Concepts de base
This work proposes a method to learn versatile preference representations that can differentiate trajectories across tasks and with different returns, and uses these representations to guide the conditional generation of diffusion models, ensuring alignment between generated trajectories and human preferences.
Résumé
The paper presents a method called Conditional Alignment via Multi-task Preference representations (CAMP) for multi-task preference learning and trajectory generation.
Key highlights:
- CAMP defines multi-task preferences that consider both the return of trajectories within the same task and the task-relevance of trajectories across different tasks.
- CAMP learns a trajectory encoder that extracts preference-relevant representations, aligning them with the multi-task preferences using a triplet loss and a KL divergence loss. It also learns an 'optimal' representation for each task.
- CAMP augments a conditional diffusion model with a mutual information regularization term to ensure the alignment between the generated trajectories and the learned preference representations.

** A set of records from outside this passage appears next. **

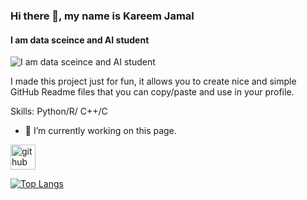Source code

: 
### Hi there 👋, my name is Kareem Jamal
#### I am data sceince and AI student
![I am data sceince and AI student](https://arturssmirnovs.github.io/github-profile-readme-generator/images/banner.png)

I made this project just for fun, it allows you to create nice and simple GitHub Readme files that you can copy/paste and use in your profile.

Skills: Python/R/ C++/C

- 🔭 I’m currently working on this page. 


[<img src='https://cdn.jsdelivr.net/npm/simple-icons@3.0.1/icons/github.svg' alt='github' height='40'>](https://github.com/kareem743)  

[![Top Langs](https://github-readme-stats.vercel.app/api/top-langs/?username=kareem743)](https://github.com/anuraghazra/github-readme-stats)

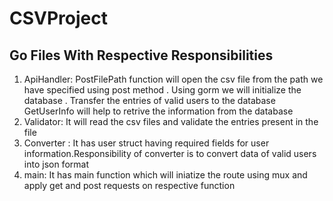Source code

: # CSVProject

## Go Files With Respective Responsibilities
 1. ApiHandler: 
            PostFilePath function will open the csv file from the path we have specified using post method .
            Using gorm we will initialize the database . Transfer the entries of valid users  to the database 
            GetUserInfo will help to retrive the information from the database
2.  Validator:
            It will read the csv files and validate the entries present in the file
3.  Converter : 
         It has user struct having required fields for user information.Responsibility of converter is to convert data of valid users into json format 
4. main:
      It has main function which will iniatize the route using mux and apply get and post requests on respective function
 
               

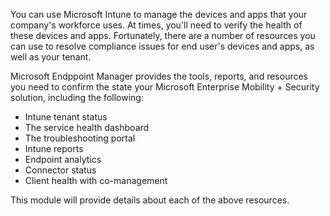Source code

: You can use Microsoft Intune to manage the devices and apps that your company's workforce uses. At times, you'll need to verify the health of these devices and apps. Fortunately, there are a number of resources you can use to resolve compliance issues for end user's devices and apps, as well as your tenant.

Microsoft Endppoint Manager provides the tools, reports, and resources you need to confirm the state your Microsoft Enterprise Mobility + Security solution, including the following:

- Intune tenant status
- The service health dashboard  
- The troubleshooting portal
- Intune reports
- Endpoint analytics
- Connector status
- Client health with co-management

This module will provide details about each of the above resources.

- Experiments on Meta-World and D4RL benchmarks demonstrate CAMP's superior performance in both multi-task and single-task scenarios, as well as its ability to generalize to unseen tasks.
Stats
The paper does not contain any explicit numerical data or statistics. The key results are presented in the form of performance comparisons on benchmark datasets.
Citations
There are no direct quotes from the content that are particularly striking or support the key arguments.